Work was busy today.
My mum got back from her little sojourn into the Welsh hills and mountains today, She left me a text message to let me know she was back alright, and the message that she would be calling me later on. Typical, all week I have been attempting to get to talk to her to no avail, she was obviously having far to much fun. Now she is back, and at home again, she wants to talk. She was rather annoyed about the fact that cannot meet up tomorrow as we usually do every other week. Problem was last weekend I swapped to this weekend because of MLO and his mother going to London. I did try to let her know, but as I said she was enjoying herself far too much.
Oh dear, I sound like I am getting all bitchy about my mother there, I'm not, really I'm not, but she is a bit like that.
For once work was enjoyably busy, at times anyway. Managed to take practically double what we managed yesterday, which was nice. One lady came in, and wandered round for a while, and ended up spending over £50 on sweets, ice creams biscuits and other stuff, kind of got the feeling that she may have been a compulsive spender, as her son, who couldn't have been more than 7 years old, kept saying that they didn't want half the stuff she had.

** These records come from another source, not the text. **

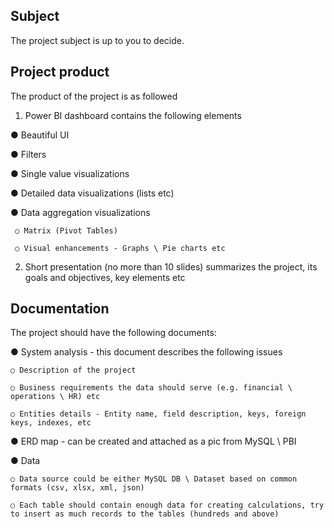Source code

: ## Subject
The project subject is up to you to decide.
## Project product
The product of the project is as followed
1. Power BI dashboard contains the following elements

● Beautiful UI

● Filters

● Single value visualizations

● Detailed data visualizations (lists etc)

● Data aggregation visualizations

     ○ Matrix (Pivot Tables)
     
     ○ Visual enhancements - Graphs \ Pie charts etc
     
2. Short presentation (no more than 10 slides) summarizes the project, its goals and objectives,
key elements etc
## Documentation
The project should have the following documents:

● System analysis - this document describes the following issues

    ○ Description of the project

    ○ Business requirements the data should serve (e.g. financial \ operations \ HR) etc

    ○ Entities details - Entity name, field description, keys, foreign keys, indexes, etc


● ERD map - can be created and attached as a pic from MySQL \ PBI

● Data

    ○ Data source could be either MySQL DB \ Dataset based on common formats (csv, xlsx, xml, json)

    ○ Each table should contain enough data for creating calculations, try to insert as much records to the tables (hundreds and above)
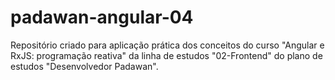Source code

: # padawan-angular-04
Repositório criado para aplicação prática dos conceitos do curso "Angular e RxJS: programação reativa" da linha de estudos "02-Frontend" do plano de estudos "Desenvolvedor Padawan".
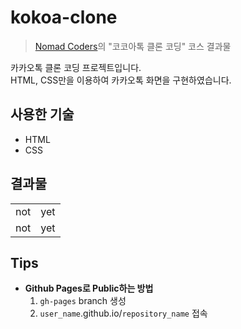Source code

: # kokoa-clone
> [Nomad Coders](https://academy.nomadcoders.co/)의 "코코아톡 클론 코딩" 코스 결과물

카카오톡 클론 코딩 프로젝트입니다.   
HTML, CSS만을 이용하여 카카오톡 화면을 구현하였습니다.

## 사용한 기술

- HTML
- CSS

## 결과물
|   |   |
|---|---|
|not|yet|
|not|yet|

## Tips
- **Github Pages로 Public하는 방법**
    1. `gh-pages` branch 생성
    2. `user_name`.github.io/`repository_name` 접속

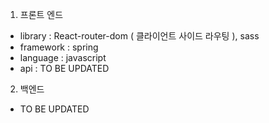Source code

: 1. 프론트 엔드
- library : React-router-dom ( 클라이언트 사이드 라우팅 ), sass
- framework : spring
- language : javascript
- api : TO BE UPDATED

2. 백엔드
- TO BE UPDATED

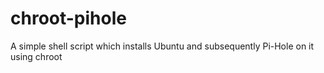 # chroot-pihole
A simple shell script which installs Ubuntu and subsequently Pi-Hole on it using chroot
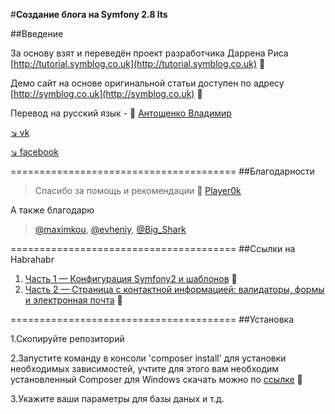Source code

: #**Создание блога на Symfony 2.8 lts**


##Введение


За основу взят и переведён проект разработчика Даррена Риса [http://tutorial.symblog.co.uk](http://tutorial.symblog.co.uk) :pushpin: 

Демо сайт на основе оригинальной статьи доступен по адресу [http://symblog.co.uk](http://symblog.co.uk) :pushpin:

Перевод на русский язык - :bust_in_silhouette: [Антощенко Владимир](mailto:antoscenco@gmail.com)

[:arrow_lower_right: vk](http://vk.com/devseaavi88) 

[:arrow_lower_right: facebook](https://www.facebook.com/seamanavi) 

=======================================
##Благодарности

> Спасибо за помощь и рекомендации :bust_in_silhouette: [Player0k](https://github.com/player0k)

А также благодарю
> [@maximkou](https://habrahabr.ru/users/maximkou/), [@evheniy](https://habrahabr.ru/users/evheniy/), [@Big_Shark](https://habrahabr.ru/users/Big_Shark/)


=======================================
##Ссылки на Habrahabr

1. [Часть 1 — Конфигурация Symfony2 и шаблонов](https://habrahabr.ru/post/301760/) :pushpin:
2. [Часть 2 — Страница с контактной информацией: валидаторы, формы и электронная почта](https://habrahabr.ru/post/302032/) :pushpin:

=======================================
##Установка 

1.Скопируйте репозиторий

2.Запустите команду в консоли 'composer install' для установки необходимых зависимостей, учтите для этого вам необходим установленный Composer для Windows скачать можно по [ссылке](https://getcomposer.org/doc/00-intro.md#installation-windows) :pushpin:

3.Укажите ваши параметры для базы даных и т.д.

But what can you do?
Well the weather was quite nice for most of the day, then went all rainy and miserable, and cheered up again just in time for the evening. Lovely.
I overslept this morning a little, I didn't manage to get out of bed until 25 minuted before I was due to leave for work. I really never thought it possible to get washed and dressed and ready so quickly. I also know that I need to sleep, almost fell asleep at work again today, which has the potential to be rather embarrassing, imagine if the boss walked in just when I was dozing, what the heck could I say to explain myself? I don't want to think about that. Have to buy a pair of matchsticks I will.
Have been mooching around the inter net for religious / Christian blogs and websites. Its strange, I never came across them when I wasn't looking for them, but now I am actively searching them out, they are everywhere. Not that I am complaining, because I am not. One thing I seem to have come up blank with on my searches has been blogs or websites about people who feel called, but before it is all out in the open as such, with maybe only close family or partners knowing. And what they are feeling, what thoughts are going through their heads, how their partners cope with the news etc. I'm sure there are blogs out there that pertain to this, but I haven't found them yet.
It would help if I could read about people in the same sort of circumstances, almost everything you read is about people who are well on the way, maybe having spoken with their vicar moths before, or people who have started training.
I'm waffling again, my brain is disconnecting from the rest of me. That means it is time for bed, and to try to get some sleep.. hopefully .
Sorry not a very long post, but I am just too tired right now. Had to shopping after work, then cook for a demanding future mother in law, then tidy up etc. Then mum rang, so very long day.
Night night everyone.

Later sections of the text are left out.